== Segment start ==

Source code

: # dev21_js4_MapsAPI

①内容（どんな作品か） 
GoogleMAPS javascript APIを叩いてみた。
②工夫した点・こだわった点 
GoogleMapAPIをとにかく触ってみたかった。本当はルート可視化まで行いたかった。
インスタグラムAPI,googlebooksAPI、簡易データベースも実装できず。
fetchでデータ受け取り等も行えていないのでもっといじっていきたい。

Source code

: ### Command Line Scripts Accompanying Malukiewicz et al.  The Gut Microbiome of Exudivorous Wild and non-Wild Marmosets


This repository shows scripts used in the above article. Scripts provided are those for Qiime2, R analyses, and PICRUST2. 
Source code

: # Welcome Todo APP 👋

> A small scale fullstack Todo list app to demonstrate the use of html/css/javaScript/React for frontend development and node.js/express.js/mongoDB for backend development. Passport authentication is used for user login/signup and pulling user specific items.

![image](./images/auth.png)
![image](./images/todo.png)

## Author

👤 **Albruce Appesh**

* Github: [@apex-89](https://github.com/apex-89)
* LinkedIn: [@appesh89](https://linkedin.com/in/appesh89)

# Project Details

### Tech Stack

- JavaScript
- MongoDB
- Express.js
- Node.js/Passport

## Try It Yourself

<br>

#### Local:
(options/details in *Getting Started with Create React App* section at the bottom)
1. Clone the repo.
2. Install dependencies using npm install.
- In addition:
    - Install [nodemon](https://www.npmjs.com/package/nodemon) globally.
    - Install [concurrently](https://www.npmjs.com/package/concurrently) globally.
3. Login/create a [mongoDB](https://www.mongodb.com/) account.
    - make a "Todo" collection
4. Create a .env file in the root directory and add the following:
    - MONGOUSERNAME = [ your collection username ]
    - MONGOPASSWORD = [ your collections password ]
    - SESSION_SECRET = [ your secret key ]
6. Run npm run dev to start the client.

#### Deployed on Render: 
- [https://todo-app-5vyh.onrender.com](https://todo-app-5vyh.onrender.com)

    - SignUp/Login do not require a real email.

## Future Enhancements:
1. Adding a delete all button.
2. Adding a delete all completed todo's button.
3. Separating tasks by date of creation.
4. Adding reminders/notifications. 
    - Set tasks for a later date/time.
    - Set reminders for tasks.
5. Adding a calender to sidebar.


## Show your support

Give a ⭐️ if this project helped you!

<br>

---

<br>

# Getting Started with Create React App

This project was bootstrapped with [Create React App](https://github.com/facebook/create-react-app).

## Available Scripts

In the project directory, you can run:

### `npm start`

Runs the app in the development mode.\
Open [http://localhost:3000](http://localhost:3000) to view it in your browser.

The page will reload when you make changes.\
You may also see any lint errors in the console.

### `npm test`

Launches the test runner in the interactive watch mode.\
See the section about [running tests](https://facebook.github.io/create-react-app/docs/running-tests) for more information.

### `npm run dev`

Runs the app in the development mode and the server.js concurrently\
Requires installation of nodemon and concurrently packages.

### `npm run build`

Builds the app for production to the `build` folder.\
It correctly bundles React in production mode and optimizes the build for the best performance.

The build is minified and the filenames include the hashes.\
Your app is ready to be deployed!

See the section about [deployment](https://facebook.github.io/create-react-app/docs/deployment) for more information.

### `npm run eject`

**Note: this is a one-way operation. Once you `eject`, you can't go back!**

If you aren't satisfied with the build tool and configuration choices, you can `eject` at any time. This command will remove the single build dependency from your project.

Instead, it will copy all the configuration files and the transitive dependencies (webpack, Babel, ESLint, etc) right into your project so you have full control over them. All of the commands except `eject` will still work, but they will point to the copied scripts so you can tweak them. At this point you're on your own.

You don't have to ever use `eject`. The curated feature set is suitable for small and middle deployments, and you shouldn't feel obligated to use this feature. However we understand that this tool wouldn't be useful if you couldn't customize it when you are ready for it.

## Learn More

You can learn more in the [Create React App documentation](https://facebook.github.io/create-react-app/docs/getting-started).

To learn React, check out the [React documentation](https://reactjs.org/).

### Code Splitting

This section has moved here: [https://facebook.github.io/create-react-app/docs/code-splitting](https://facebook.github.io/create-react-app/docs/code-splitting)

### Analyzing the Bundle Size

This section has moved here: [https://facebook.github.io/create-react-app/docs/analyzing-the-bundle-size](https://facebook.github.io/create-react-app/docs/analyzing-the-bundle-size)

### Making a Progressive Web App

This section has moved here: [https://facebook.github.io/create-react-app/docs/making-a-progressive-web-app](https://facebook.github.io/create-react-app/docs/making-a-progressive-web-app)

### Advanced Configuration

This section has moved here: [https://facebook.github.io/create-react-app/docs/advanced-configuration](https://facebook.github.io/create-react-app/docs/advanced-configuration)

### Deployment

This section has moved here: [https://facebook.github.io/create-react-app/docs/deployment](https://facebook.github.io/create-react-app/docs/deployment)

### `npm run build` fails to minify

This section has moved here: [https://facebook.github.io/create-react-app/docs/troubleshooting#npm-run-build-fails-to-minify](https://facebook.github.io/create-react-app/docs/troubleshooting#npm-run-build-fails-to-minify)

== Segment end ==

> Task requirements:
From the first line of the listing above to the line that contains "Welcome Todo APP 👋", inclusive, restate every line word for word. Nothing else belongs in the answer.

> Solution:
Source code

: # dev21_js4_MapsAPI

①内容（どんな作品か） 
GoogleMAPS javascript APIを叩いてみた。
②工夫した点・こだわった点 
GoogleMapAPIをとにかく触ってみたかった。本当はルート可視化まで行いたかった。
インスタグラムAPI,googlebooksAPI、簡易データベースも実装できず。
fetchでデータ受け取り等も行えていないのでもっといじっていきたい。

Source code

: ### Command Line Scripts Accompanying Malukiewicz et al.  The Gut Microbiome of Exudivorous Wild and non-Wild Marmosets


This repository shows scripts used in the above article. Scripts provided are those for Qiime2, R analyses, and PICRUST2. 
Source code

: # Welcome Todo APP 👋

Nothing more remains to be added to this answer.